_TASK OBJECTIVE_
Transcribe, word for word and without additions, each line below from the one containing "- Description: Immerse" through the one containing "In addition to", both ends included.

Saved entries
====

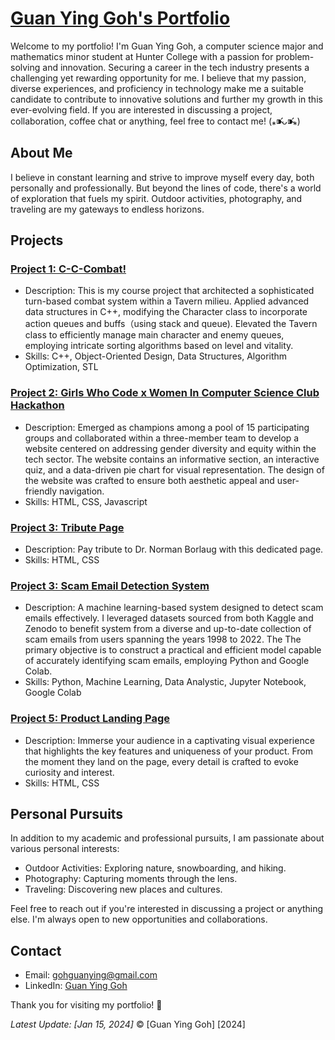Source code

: # [Guan Ying Goh's Portfolio](https://48fd13ef-91bb-4c7d-8a88-e5cee727ee72-00-1bpoh08idrdak.global.replit.dev/)

Welcome to my portfolio! I'm Guan Ying Goh, a computer science major and mathematics minor student at Hunter College with a passion for problem-solving and innovation. Securing a career in the tech industry presents a challenging yet rewarding opportunity for me. I believe that my passion, diverse experiences, and proficiency in technology make me a suitable candidate to contribute to innovative solutions and further my growth in this ever-evolving field. If you are interested in discussing a project, collaboration, coffee chat or anything, feel free to contact me! (⁎⁍̴̛ᴗ⁍̴̛⁎) 

## About Me

I believe in constant learning and strive to improve myself every day, both personally and professionally. But beyond the lines of code, there's a world of exploration that fuels my spirit. Outdoor activities, photography, and traveling are my gateways to endless horizons.

## Projects

### [Project 1: C-C-Combat!](https://github.com/ying2212/CSCI235-Project)

- Description: This is my course project that architected a sophisticated turn-based combat system within a Tavern milieu. Applied advanced data structures in C++, modifying the Character class to incorporate action queues and buffs（using stack and queue). Elevated the Tavern class to efficiently manage main character and enemy queues, employing intricate sorting algorithms based on level and vitality.
- Skills: C++, Object-Oriented Design, Data Structures, Algorithm Optimization, STL

### [Project 2: Girls Who Code x Women In Computer Science Club Hackathon](https://c342f843-2d3a-468a-9ead-29e01e60c020-00-71vxoe5kd0mn.global.replit.dev/)

- Description: Emerged as champions among a pool of 15 participating groups and collaborated within a three-member team to develop a website centered on addressing gender diversity and equity within the tech sector. The website contains an informative section, an interactive quiz, and a data-driven pie chart for visual representation. The design of the website was crafted to ensure both aesthetic appeal and user-friendly navigation.
- Skills: HTML, CSS, Javascript

### [Project 3: Tribute Page](https://0483659b-bd86-4565-ba13-e4e53b257907-00-15df2pznkwc2g.global.replit.dev/)

- Description: Pay tribute to Dr. Norman Borlaug  with this dedicated page.
- Skills: HTML, CSS

### [Project 3: Scam Email Detection System](https://github.com/ying2212/ScamEmailDetectionSystem-MachineLearning)

- Description: A machine learning-based system designed to detect scam emails effectively. I leveraged datasets sourced from both Kaggle and Zenodo to benefit system from a diverse and up-to-date collection of scam emails from users spanning the years 1998 to 2022. The The primary objective is to construct a practical and efficient model capable of accurately identifying scam emails, employing Python and Google Colab.
- Skills: Python, Machine Learning, Data Analystic, Jupyter Notebook, Google Colab

### [Project 5: Product Landing Page](https://5b044897-edc4-4701-a5e8-d2c33109ad69-00-3qofjipnsfjk2.global.replit.dev/)

- Description: Immerse your audience in a captivating visual experience that highlights the key features and uniqueness of your product. From the moment they land on the page, every detail is crafted to evoke curiosity and interest.
- Skills: HTML, CSS

## Personal Pursuits

In addition to my academic and professional pursuits, I am passionate about various personal interests:

- Outdoor Activities: Exploring nature, snowboarding, and hiking.
- Photography: Capturing moments through the lens.
- Traveling: Discovering new places and cultures.

Feel free to reach out if you're interested in discussing a project or anything else. I'm always open to new opportunities and collaborations.

## Contact

- Email: [gohguanying@gmail.com](mailto:your.email@example.com)
- LinkedIn: [Guan Ying Goh](https://www.linkedin.com/in/guan-ying-g-723644237/)

Thank you for visiting my portfolio! 🚀

*Latest Update: [Jan 15, 2024]*
© [Guan Ying Goh] [2024]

====

_TASK RESPONSE_
- Description: Immerse your audience in a captivating visual experience that highlights the key features and uniqueness of your product. From the moment they land on the page, every detail is crafted to evoke curiosity and interest.
- Skills: HTML, CSS

## Personal Pursuits

In addition to my academic and professional pursuits, I am passionate about various personal interests:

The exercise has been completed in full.